On the other side of the world a similar situation is unfolding. The Garment Worker Center describes how garment makers in Los Angeles are often not eligible for unemployment benefits. This is partly because the underground nature of the industry, such as “off the books” work, makes applying for paid family leave or disability insurance uniquely challenging in the face of the pandemic.


IndustriALL reports that while many fashion brands are offering compensation packages for retail and office workers who face layoffs due to this crisis, they are failing to protect the workers in their supply chains who are also suffering from the loss of income. Furthermore, the Solidarity Center believes that the inability to meet together in-person will inhibit workers’ abilities to unionise and collectively bargain for their rights.

Of course, fashion isn’t just created in factories. Fashion is craft, artisanship and things that are often made by hand in informal environments. According to the Artisan Alliance, artisanal craft is the second largest source of employment across the so-called developing world. WIEGO estimates there are around two billion informal workers around the world that lack basic labour, social and health protections. As a result of COVID-19 threatening global trade flows, workers cooperatives, artisan groups, local crafts-based communities, home-based workers, agricultural workers and farmers face desperate economic circumstances.


At Fashion Revolution, we have always tried to be honest with our community about the problems that persist within the global fashion industry. Having formed in response to major human catastrophe – the Rana Plaza collapse in 2013 – we are no strangers to exploitation or disparity within the industry. But we have been, and will continue to be, focussed on solutions and dedicated to finding ways for citizens around the world to make a positive difference. We’ve already seen several visionaries within the fashion industry pose the question: what kind of world do we want to see emerge after this crisis is over? For us, the answer lies in our Manifesto for a Fashion Revolution, and we’ll be spending the next months (and years) mobilising our community to take action to build this future of fashion.
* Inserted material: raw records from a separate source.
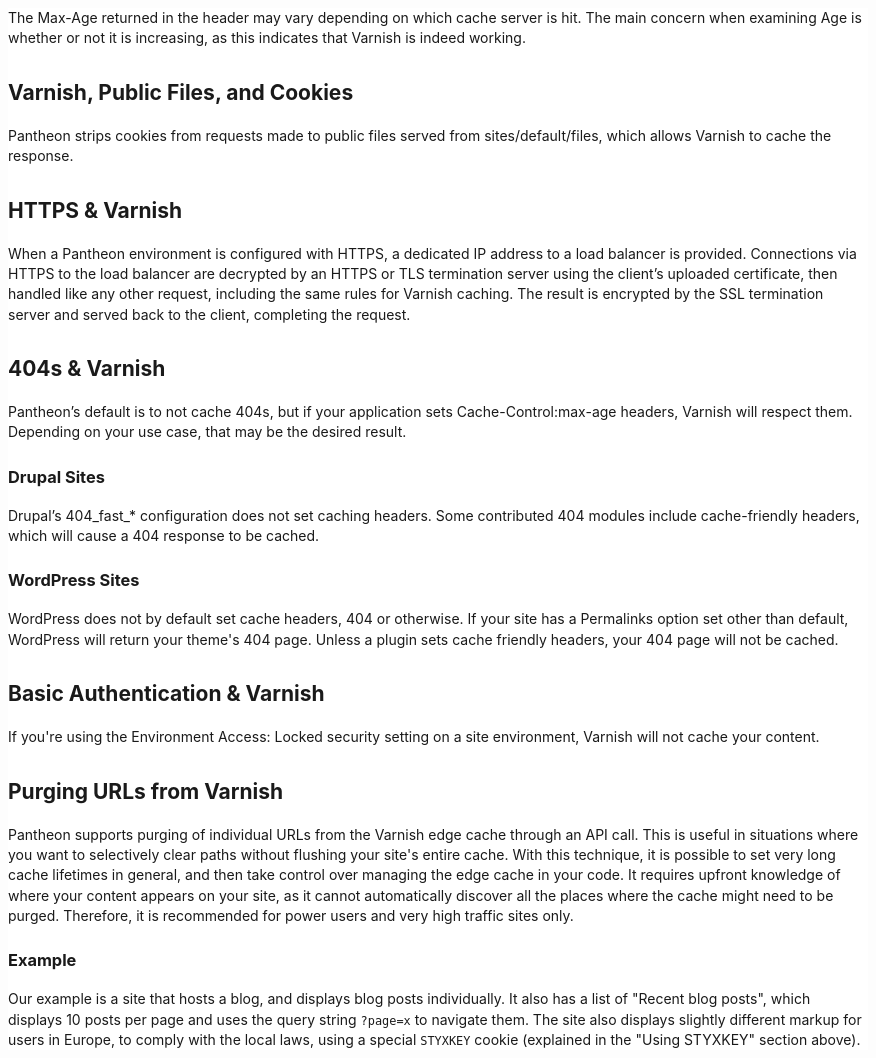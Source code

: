 The Max-Age returned in the header may vary depending on which cache server is hit. The main concern when examining Age is whether or not it is increasing, as this indicates that Varnish is indeed working.

## Varnish, Public Files, and Cookies

Pantheon strips cookies from requests made to public files served from sites/default/files, which allows Varnish to cache the response.

## HTTPS & Varnish

When a Pantheon environment is configured with HTTPS, a dedicated IP address to a load balancer is provided. Connections via HTTPS to the load balancer are decrypted by an HTTPS or TLS termination server using the client’s uploaded certificate, then handled like any other request, including the same rules for Varnish caching. The result is encrypted by the SSL termination server and served back to the client, completing the request.

## 404s & Varnish

Pantheon’s default is to not cache 404s, but if your application sets Cache-Control:max-age headers, Varnish will respect them. Depending on your use case, that may be the desired result.

### Drupal Sites
Drupal’s 404\_fast\_\* configuration does not set caching headers. Some contributed 404 modules include cache-friendly headers, which will cause a 404 response to be cached.

### WordPress Sites
WordPress does not by default set cache headers, 404 or otherwise. If your site has a Permalinks option set other than default, WordPress will return your theme's 404 page. Unless a plugin sets cache friendly headers, your 404 page will not be cached.


## Basic Authentication & Varnish

If you're using the Environment Access: Locked security setting on a site environment, Varnish will not cache your content.

## Purging URLs from Varnish

Pantheon supports purging of individual URLs from the Varnish edge cache through an API call. This is useful in situations where you want to selectively clear paths without flushing your site's entire cache. With this technique, it is possible to set very long cache lifetimes in general, and then take control over managing the edge cache in your code. It requires upfront knowledge of where your content appears on your site, as it cannot automatically discover all the places where the cache might need to be purged. Therefore, it is recommended for power users and very high traffic sites only.

### Example

Our example is a site that hosts a blog, and displays blog posts individually. It also has a list of "Recent blog posts", which displays 10 posts per page and uses the query string `?page=x` to navigate them. The site also displays slightly different markup for users in Europe, to comply with the local laws, using a special `STYXKEY` cookie (explained in the "Using STYXKEY" section above).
Meanwhile, in this current crisis, we believe that our capacity for empathy is strengthened by our shared global experience. While we may be stuck indoors, using social media our voices can still be amplified, especially when we speak up together. That’s why we’re asking our global community to be louder than ever. To ask #WhoMadeMyClothes? and demand that fashion brands protect the workers in their supply chain just as they would their own employees, especially during this unprecedented global health and economic crisis.

If we do nothing, the fashion industry will simply return to business as usual when this is all over. Instead, let’s come together as a revolution and build a new system that values the wellbeing of people and planet over profit. This means that right now we should stand together to protect and support the people who make our clothes.